3. Several roundtable respondents indicated that clinician burnout is one of their organizations’ top three concerns. 

With a physician shortage quickly approaching and greater demands for chronic healthcare, health systems, hospitals and medical groups must act now to reduce burnout among their ranks and retain their clinical talent.

Although the importance and impact of clinician burnout is well established, some respondents noted that their hospitals are doing nothing to address burnout. Others shared a medley of solutions their organizations have deployed, some more robust than others:

  • Floundering
  • PTO
  • Paying enormous salaries
  • Education
  • More job fairs
  • Scribes
  • Focus on streamlining the EHR

Several participants said their organizations have taken the first step of responding to burnout by issuing surveys to gauge the problem at their organizations and to properly measure improvement. "We came out with the data and that there is only one direction for us to go — we need to be better," said the CMIO of a 407-bed hospital in the Pacific Northwest. "We don't just look at burnout, but also satisfaction with the EMR." 

Some solutions discussed are applicable within the walls of a hospital or health system, while others address the macro environment that fuels exhaustion among America's care teams. Most respondents see value in the latter, macro-level approach, with only 7 percent of executive respondents indicating that their organizational culture has a major effect on burnout.

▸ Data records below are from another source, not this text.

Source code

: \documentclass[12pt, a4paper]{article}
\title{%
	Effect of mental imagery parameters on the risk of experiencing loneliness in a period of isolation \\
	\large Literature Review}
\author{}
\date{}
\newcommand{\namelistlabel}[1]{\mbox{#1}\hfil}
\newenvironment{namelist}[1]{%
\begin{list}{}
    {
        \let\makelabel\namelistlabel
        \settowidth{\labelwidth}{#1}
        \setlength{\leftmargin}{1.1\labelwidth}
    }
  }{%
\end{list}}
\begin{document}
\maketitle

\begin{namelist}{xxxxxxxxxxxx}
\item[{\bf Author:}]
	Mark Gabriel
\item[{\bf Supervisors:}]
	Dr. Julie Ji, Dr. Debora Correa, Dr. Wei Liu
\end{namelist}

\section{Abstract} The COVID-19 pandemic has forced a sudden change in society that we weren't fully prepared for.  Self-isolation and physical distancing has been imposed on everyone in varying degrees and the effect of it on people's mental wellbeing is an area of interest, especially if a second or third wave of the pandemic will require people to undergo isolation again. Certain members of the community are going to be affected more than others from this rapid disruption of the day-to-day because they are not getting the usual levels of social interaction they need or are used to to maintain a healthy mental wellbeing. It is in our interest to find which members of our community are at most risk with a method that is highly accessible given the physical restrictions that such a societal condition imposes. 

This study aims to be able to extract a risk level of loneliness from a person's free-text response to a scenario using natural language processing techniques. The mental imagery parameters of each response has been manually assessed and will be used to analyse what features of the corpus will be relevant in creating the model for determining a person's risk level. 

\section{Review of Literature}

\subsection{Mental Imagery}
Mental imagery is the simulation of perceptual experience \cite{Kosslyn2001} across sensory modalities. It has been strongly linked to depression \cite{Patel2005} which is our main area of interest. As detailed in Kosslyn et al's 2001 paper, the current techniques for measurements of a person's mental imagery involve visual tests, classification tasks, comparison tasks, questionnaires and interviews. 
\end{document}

The associate CNO of a 245-bed hospital in the West said his organization is investing in advocacy to reduce regulations for medical documentation and other clerical work. "Those of us steering the ship are tired and frustrated, too," he said. "We preach activism at our organization – write your legislators. I am doing that on behalf of my organization."

For participants who are familiar with organization-specific interventions, they discussed efforts focused on clinicians' own health and wellbeing, along with a cultural shift that leaves people feeling more connected with one another. "There are different models our facility focuses on, like self-care and working with coworkers as a team," said the CNO of a 50-bed hospital in the South. "We are changing the culture to one that is more like a family, with the expectation that leadership will recognize staff and get input and feedback to drive change." 

Key points in summary:

  • Burnout symptoms include emotional exhaustion, loss of meaning in work and feelings of ineffectiveness. The condition is linked to greater administrative spend in healthcare and greater risks of medical errors. 
  • Several roundtable respondents indicated that clinician burnout is one of their organizations top three concerns.
  • Clinicians said regulatory requirements for medical documentation and other clerical work are the largest stressors and thereby contributors toward clinician burnout.
  • Clinical leaders said health IT must support their relationship with patients, first and foremost, to alleviate versus exacerbate the stress that can culminate to burnout. 
  • Few organizations have deployed sophisticated, meaningful and strategic responses to help their care teams combat burnout, with several participants noting the lack of a robust game plan in their organization.